--- START ---
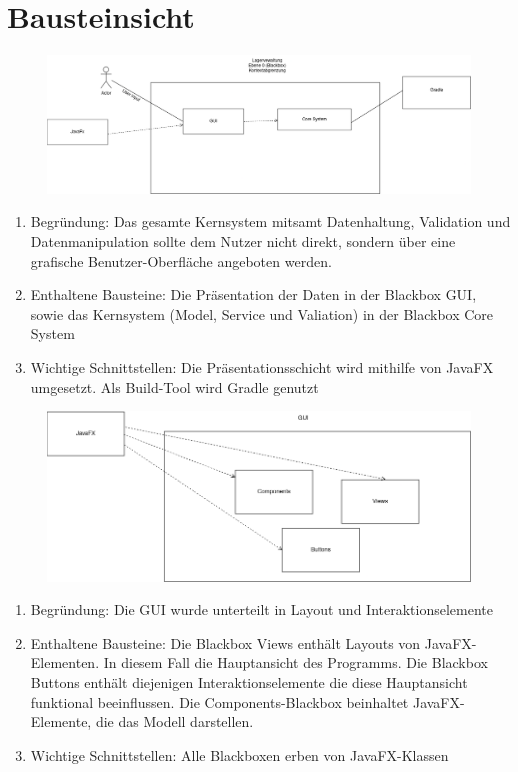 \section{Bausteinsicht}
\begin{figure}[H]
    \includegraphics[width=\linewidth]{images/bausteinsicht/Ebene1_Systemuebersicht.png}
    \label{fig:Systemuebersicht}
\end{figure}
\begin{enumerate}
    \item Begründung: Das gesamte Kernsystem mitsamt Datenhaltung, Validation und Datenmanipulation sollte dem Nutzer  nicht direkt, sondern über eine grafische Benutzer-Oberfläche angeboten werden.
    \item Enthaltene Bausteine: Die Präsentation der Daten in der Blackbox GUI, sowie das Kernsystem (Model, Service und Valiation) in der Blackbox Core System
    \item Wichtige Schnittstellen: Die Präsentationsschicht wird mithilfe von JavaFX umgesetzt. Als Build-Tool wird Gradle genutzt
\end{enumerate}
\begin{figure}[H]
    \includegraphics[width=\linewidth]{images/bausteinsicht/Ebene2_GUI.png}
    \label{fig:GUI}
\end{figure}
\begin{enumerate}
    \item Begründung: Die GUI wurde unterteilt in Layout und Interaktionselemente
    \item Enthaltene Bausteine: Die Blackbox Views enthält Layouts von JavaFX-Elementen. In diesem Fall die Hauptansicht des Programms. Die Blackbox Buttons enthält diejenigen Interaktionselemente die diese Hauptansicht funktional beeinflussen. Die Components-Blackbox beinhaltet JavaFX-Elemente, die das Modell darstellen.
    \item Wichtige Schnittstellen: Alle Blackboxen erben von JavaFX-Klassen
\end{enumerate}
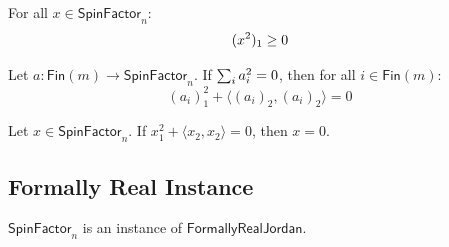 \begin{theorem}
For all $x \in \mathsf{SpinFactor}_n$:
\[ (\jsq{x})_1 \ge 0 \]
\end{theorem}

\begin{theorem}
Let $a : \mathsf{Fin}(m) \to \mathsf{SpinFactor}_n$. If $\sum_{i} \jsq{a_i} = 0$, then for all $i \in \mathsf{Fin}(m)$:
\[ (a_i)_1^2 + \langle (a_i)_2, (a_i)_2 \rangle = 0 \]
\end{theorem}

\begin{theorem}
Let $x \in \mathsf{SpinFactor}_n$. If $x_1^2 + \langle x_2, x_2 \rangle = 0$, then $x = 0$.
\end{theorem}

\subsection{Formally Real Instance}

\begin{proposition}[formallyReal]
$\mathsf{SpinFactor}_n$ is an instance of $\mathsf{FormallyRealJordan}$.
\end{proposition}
--- END ---
Write the listing out in full, exactly; no images.

• RESULT FOR THIS EXERCISE:
 \section{Bausteinsicht}
\begin{figure}[H]
    \includegraphics[width=\linewidth]{images/bausteinsicht/Ebene1_Systemuebersicht.png}
    \label{fig:Systemuebersicht}
\end{figure}
\begin{enumerate}
    \item Begründung: Das gesamte Kernsystem mitsamt Datenhaltung, Validation und Datenmanipulation sollte dem Nutzer  nicht direkt, sondern über eine grafische Benutzer-Oberfläche angeboten werden.
    \item Enthaltene Bausteine: Die Präsentation der Daten in der Blackbox GUI, sowie das Kernsystem (Model, Service und Valiation) in der Blackbox Core System
    \item Wichtige Schnittstellen: Die Präsentationsschicht wird mithilfe von JavaFX umgesetzt. Als Build-Tool wird Gradle genutzt
\end{enumerate}
\begin{figure}[H]
    \includegraphics[width=\linewidth]{images/bausteinsicht/Ebene2_GUI.png}
    \label{fig:GUI}
\end{figure}
\begin{enumerate}
    \item Begründung: Die GUI wurde unterteilt in Layout und Interaktionselemente
    \item Enthaltene Bausteine: Die Blackbox Views enthält Layouts von JavaFX-Elementen. In diesem Fall die Hauptansicht des Programms. Die Blackbox Buttons enthält diejenigen Interaktionselemente die diese Hauptansicht funktional beeinflussen. Die Components-Blackbox beinhaltet JavaFX-Elemente, die das Modell darstellen.
    \item Wichtige Schnittstellen: Alle Blackboxen erben von JavaFX-Klassen
\end{enumerate}
 \begin{theorem}
For all $x \in \mathsf{SpinFactor}_n$:
\[ (\jsq{x})_1 \ge 0 \]
\end{theorem}

\begin{theorem}
Let $a : \mathsf{Fin}(m) \to \mathsf{SpinFactor}_n$. If $\sum_{i} \jsq{a_i} = 0$, then for all $i \in \mathsf{Fin}(m)$:
\[ (a_i)_1^2 + \langle (a_i)_2, (a_i)_2 \rangle = 0 \]
\end{theorem}

\begin{theorem}
Let $x \in \mathsf{SpinFactor}_n$. If $x_1^2 + \langle x_2, x_2 \rangle = 0$, then $x = 0$.
\end{theorem}

\subsection{Formally Real Instance}

\begin{proposition}[formallyReal]
$\mathsf{SpinFactor}_n$ is an instance of $\mathsf{FormallyRealJordan}$.
\end{proposition}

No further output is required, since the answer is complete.